After studying for 2 years in the Visual Arts at the University of Ottawa, I paused and discovered the Alexander Technique. In 1984, I pursued this interest, diligently applying its principles to everything I did, especially cycling and later sailing. In 1987, I co-founded Salsa Cycle Tours, where I mainly led small eco-friendly mountain bike tours in Latin America, Ireland and Italy until 1999.

I graduated from the Toronto School of the Alexander Technique (1993-1996), under the direction of Elaine Kopman, and established a thriving private practice in Ottawa while continuing post-graduate work in the style of Patrick Macdonald with Rivka Cohen and Nelly Ben-Or. This inevitably led to my training (2009-2013) to open a teacher training school. In 2013, I met Caren Bayer, whose mentorship and friendship continues to be invaluable.

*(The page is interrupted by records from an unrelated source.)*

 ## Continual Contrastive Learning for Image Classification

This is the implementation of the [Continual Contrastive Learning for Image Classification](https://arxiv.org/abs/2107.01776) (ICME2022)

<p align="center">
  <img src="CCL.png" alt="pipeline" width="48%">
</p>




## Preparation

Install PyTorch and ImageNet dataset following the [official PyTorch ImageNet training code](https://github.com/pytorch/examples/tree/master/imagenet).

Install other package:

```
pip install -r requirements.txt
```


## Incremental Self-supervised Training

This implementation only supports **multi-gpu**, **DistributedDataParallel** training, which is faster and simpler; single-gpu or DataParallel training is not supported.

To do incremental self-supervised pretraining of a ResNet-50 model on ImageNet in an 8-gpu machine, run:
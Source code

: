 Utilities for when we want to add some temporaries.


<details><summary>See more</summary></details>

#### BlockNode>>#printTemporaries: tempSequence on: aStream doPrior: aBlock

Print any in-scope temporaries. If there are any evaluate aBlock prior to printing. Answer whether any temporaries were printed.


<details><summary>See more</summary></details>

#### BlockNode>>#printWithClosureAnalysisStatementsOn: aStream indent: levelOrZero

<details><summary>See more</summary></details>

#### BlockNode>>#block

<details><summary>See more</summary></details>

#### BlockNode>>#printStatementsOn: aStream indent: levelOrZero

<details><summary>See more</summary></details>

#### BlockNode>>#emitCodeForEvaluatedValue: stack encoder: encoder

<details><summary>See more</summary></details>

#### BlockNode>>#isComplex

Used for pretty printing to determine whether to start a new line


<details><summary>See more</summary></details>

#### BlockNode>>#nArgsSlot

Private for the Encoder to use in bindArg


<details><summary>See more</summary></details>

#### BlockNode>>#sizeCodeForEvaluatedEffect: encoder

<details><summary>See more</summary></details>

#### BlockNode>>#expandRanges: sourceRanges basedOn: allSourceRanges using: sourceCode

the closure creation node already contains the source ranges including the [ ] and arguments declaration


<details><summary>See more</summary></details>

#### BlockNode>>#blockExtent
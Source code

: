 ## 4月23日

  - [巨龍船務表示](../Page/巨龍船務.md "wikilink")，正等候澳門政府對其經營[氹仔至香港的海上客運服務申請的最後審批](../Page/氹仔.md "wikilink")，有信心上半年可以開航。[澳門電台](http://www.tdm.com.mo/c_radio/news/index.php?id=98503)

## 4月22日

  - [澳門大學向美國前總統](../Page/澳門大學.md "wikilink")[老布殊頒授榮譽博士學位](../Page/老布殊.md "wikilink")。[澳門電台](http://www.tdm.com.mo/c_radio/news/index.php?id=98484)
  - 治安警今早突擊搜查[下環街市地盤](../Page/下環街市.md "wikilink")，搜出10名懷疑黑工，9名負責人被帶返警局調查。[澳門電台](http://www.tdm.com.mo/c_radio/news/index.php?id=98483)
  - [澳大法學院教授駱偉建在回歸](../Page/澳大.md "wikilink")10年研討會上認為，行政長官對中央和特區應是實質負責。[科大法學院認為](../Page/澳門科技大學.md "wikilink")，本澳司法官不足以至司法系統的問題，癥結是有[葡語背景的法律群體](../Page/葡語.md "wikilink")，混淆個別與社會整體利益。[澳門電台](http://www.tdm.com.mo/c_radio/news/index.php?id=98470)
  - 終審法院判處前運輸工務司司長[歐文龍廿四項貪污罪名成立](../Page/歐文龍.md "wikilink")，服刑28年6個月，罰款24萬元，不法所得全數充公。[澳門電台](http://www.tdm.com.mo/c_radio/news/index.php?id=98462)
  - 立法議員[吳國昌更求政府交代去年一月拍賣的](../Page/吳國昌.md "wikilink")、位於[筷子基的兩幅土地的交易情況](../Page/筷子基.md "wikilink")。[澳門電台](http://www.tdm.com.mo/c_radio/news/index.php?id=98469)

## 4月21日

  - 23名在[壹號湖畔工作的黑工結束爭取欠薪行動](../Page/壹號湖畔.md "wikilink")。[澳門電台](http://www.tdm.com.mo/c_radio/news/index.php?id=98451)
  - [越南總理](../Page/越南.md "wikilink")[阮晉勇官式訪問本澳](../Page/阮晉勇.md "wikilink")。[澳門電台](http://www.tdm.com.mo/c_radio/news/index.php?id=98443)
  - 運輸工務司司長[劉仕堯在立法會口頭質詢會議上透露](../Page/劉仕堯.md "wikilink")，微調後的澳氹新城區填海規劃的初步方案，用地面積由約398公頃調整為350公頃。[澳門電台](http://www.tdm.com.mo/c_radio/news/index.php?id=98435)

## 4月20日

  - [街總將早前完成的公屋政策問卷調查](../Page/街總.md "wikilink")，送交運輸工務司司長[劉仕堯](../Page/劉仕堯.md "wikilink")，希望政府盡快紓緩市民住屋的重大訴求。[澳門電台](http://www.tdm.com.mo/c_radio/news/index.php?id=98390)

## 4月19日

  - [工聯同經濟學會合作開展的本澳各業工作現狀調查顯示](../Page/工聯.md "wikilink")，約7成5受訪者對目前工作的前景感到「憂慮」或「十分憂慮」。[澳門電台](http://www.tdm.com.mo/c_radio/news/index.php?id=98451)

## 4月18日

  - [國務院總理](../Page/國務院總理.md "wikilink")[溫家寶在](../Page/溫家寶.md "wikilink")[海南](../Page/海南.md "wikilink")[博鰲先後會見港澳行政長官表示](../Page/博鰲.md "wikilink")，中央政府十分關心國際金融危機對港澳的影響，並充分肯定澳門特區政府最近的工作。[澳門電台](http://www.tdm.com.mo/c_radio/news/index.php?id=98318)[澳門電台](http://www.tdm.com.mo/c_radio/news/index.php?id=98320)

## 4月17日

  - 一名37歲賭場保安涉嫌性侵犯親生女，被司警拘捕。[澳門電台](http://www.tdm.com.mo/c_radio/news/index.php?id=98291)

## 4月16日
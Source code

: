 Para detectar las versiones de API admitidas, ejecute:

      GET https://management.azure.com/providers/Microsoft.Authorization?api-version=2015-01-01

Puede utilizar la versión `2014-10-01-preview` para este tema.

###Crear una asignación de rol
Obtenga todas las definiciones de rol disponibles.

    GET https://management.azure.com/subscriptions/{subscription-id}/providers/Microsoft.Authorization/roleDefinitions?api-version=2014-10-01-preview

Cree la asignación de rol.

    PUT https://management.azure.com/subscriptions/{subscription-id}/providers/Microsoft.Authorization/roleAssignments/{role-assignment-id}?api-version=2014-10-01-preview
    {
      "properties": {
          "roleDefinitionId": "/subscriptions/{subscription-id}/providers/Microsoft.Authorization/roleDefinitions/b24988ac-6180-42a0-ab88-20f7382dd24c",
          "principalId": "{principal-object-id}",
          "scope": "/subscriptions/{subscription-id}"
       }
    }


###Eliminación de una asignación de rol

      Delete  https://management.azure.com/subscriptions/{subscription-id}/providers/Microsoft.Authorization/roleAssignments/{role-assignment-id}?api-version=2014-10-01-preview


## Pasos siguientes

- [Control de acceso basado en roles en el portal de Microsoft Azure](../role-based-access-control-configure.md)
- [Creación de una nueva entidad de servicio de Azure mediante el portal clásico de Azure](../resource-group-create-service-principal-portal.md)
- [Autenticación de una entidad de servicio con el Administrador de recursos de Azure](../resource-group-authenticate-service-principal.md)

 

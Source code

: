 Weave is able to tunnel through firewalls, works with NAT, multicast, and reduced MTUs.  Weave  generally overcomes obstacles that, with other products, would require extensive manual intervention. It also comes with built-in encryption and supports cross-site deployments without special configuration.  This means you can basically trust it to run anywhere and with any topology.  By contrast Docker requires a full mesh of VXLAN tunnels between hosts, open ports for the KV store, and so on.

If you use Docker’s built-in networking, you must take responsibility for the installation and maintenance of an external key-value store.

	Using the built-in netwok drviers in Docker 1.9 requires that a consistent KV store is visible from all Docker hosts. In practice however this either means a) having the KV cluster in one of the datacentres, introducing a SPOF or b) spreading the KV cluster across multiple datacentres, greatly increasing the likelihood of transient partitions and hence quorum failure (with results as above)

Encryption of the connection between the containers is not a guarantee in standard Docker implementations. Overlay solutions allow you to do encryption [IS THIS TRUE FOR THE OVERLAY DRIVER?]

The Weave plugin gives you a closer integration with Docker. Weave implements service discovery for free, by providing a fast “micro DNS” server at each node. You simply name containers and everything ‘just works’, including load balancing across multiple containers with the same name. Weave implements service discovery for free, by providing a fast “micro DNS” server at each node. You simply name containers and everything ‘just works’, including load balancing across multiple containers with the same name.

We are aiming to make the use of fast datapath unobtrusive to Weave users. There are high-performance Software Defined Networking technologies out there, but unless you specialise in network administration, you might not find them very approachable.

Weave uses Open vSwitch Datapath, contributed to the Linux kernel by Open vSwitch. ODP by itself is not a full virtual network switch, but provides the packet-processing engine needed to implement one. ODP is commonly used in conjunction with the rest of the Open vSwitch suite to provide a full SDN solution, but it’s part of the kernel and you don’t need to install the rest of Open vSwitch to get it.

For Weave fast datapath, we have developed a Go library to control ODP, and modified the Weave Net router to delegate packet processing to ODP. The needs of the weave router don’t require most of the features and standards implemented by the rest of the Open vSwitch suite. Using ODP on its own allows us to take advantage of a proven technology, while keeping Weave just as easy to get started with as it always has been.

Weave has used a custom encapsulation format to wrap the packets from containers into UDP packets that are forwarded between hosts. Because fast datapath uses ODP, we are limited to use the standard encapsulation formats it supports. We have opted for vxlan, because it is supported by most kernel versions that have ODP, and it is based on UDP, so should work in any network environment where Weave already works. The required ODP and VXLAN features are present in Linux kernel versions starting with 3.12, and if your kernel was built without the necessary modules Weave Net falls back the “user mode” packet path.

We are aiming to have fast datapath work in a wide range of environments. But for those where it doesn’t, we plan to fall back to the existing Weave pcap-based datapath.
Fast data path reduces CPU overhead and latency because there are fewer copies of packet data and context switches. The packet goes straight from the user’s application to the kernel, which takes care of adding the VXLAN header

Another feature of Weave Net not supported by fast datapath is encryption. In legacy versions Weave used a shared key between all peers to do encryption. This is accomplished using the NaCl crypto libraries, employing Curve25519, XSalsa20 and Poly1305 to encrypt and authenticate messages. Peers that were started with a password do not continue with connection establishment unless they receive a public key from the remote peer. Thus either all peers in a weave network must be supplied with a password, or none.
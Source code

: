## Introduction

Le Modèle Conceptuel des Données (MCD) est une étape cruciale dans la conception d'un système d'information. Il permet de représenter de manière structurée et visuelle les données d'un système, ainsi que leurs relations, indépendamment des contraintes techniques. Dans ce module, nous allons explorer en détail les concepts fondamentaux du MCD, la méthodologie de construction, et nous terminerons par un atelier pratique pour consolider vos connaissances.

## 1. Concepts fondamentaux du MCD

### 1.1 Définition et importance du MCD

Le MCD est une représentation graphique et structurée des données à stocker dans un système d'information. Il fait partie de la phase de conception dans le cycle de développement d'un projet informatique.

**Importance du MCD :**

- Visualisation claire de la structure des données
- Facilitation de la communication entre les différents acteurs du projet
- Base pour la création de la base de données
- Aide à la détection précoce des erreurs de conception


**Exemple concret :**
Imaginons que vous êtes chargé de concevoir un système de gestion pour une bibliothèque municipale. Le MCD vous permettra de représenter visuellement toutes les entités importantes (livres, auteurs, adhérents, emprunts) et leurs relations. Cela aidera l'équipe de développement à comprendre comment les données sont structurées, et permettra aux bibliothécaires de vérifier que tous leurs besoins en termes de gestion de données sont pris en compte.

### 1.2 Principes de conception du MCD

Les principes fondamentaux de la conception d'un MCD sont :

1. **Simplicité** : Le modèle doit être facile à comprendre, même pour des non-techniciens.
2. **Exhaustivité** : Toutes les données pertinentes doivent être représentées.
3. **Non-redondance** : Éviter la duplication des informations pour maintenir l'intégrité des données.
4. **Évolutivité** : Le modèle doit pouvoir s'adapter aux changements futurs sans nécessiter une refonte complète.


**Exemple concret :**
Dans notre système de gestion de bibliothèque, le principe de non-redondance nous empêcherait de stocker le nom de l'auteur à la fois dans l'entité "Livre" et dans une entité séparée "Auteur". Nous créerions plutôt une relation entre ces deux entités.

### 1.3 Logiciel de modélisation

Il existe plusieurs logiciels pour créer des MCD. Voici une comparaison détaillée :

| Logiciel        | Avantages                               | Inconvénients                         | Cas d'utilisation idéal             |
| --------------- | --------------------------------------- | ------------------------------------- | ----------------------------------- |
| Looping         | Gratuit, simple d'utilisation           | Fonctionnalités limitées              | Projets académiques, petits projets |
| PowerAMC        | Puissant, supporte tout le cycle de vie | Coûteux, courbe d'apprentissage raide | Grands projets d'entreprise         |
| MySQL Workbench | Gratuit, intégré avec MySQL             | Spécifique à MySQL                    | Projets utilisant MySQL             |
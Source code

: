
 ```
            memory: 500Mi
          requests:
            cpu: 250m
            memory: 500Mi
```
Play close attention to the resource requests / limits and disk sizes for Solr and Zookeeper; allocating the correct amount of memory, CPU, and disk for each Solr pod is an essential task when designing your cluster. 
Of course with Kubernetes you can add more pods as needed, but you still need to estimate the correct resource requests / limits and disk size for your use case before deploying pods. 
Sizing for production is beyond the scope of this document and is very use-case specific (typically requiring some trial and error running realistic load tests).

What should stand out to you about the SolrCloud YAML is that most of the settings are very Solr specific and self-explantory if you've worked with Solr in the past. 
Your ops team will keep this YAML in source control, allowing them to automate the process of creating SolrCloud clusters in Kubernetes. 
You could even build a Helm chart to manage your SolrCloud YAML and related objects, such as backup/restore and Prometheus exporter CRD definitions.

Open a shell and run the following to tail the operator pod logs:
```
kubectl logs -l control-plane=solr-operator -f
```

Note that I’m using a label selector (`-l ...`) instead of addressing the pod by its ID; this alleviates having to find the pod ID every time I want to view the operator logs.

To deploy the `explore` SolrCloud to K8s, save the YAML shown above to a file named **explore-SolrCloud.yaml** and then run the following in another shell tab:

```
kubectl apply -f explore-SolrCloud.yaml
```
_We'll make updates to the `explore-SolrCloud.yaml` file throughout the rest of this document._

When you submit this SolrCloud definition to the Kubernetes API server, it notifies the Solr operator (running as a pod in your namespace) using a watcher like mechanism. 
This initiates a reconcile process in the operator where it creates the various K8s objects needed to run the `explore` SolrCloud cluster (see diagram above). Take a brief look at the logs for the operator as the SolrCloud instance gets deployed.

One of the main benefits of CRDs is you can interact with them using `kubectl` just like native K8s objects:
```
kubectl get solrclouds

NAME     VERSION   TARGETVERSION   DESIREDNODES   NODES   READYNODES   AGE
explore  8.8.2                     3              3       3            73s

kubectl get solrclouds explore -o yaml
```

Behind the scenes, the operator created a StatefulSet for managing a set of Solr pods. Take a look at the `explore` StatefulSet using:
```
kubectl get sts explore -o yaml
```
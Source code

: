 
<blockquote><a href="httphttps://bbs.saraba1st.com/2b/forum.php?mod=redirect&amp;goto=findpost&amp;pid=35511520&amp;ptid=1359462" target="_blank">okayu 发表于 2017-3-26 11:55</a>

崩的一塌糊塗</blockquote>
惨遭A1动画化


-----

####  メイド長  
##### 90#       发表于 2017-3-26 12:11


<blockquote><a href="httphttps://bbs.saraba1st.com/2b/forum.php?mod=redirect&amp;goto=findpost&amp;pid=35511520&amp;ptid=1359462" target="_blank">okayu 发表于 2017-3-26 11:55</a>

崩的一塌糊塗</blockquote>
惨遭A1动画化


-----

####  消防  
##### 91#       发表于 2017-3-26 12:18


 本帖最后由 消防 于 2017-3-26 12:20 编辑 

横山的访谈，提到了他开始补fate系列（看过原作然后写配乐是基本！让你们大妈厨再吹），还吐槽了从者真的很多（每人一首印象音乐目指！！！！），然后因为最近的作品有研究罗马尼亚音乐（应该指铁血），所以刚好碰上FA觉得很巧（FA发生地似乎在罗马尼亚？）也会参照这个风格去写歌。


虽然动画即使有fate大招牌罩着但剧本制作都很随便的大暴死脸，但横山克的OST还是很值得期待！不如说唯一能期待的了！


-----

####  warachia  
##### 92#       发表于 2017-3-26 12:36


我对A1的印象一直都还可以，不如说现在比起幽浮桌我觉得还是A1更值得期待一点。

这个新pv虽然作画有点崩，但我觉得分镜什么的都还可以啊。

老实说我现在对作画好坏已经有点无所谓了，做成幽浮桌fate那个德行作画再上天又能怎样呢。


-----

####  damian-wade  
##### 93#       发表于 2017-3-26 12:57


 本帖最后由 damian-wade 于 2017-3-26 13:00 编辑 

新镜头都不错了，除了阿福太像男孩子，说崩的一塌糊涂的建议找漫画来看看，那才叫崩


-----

In September 2000, after a year-long sailing trip from Ottawa to Cuba, I spent 5 weeks at the Rivka Cohen School, then situated in New York City. While there, I was introduced to the other “A.T.”, Argentine Tango. When I returned to Ottawa, I studied intensively with Francis Caron at the Siempre Tango School of Argentine Tango, where I was main teacher with Francis from 2003 to 2014. Francis and I have been married since 2002.

In 2014, ATC/CANSTAT approved the opening of the Ottawa School of the Alexander Technique, where I was director of the teacher training course. In December 2019, I closed the Ottawa school to launch the Montreal School of the Alexander Technique in January 2020. Francis and I are happy to be teaching together again and are looking forward to meeting and working with you.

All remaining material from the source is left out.